* YOUR INSTRUCTIONS
Which lines of the listing hold the string "main"? Copy those lines.

* DATA TO USE

┌──

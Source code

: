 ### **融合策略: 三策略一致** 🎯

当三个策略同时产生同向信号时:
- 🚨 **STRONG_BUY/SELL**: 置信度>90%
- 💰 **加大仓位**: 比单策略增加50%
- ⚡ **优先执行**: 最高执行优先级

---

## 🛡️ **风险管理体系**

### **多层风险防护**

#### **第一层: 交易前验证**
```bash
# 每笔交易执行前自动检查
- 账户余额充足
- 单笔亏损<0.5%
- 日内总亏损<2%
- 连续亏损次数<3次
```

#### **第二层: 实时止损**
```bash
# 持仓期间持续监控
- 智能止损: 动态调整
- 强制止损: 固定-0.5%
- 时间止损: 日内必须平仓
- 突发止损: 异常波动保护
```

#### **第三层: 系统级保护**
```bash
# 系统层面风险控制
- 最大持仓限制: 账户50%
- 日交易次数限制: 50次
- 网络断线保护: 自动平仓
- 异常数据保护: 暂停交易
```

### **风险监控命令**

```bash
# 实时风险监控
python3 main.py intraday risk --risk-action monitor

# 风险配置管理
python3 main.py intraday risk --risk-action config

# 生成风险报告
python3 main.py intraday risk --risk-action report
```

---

└──

* ANSWER SPACE
python3 main.py intraday risk --risk-action monitor
python3 main.py intraday risk --risk-action config
python3 main.py intraday risk --risk-action report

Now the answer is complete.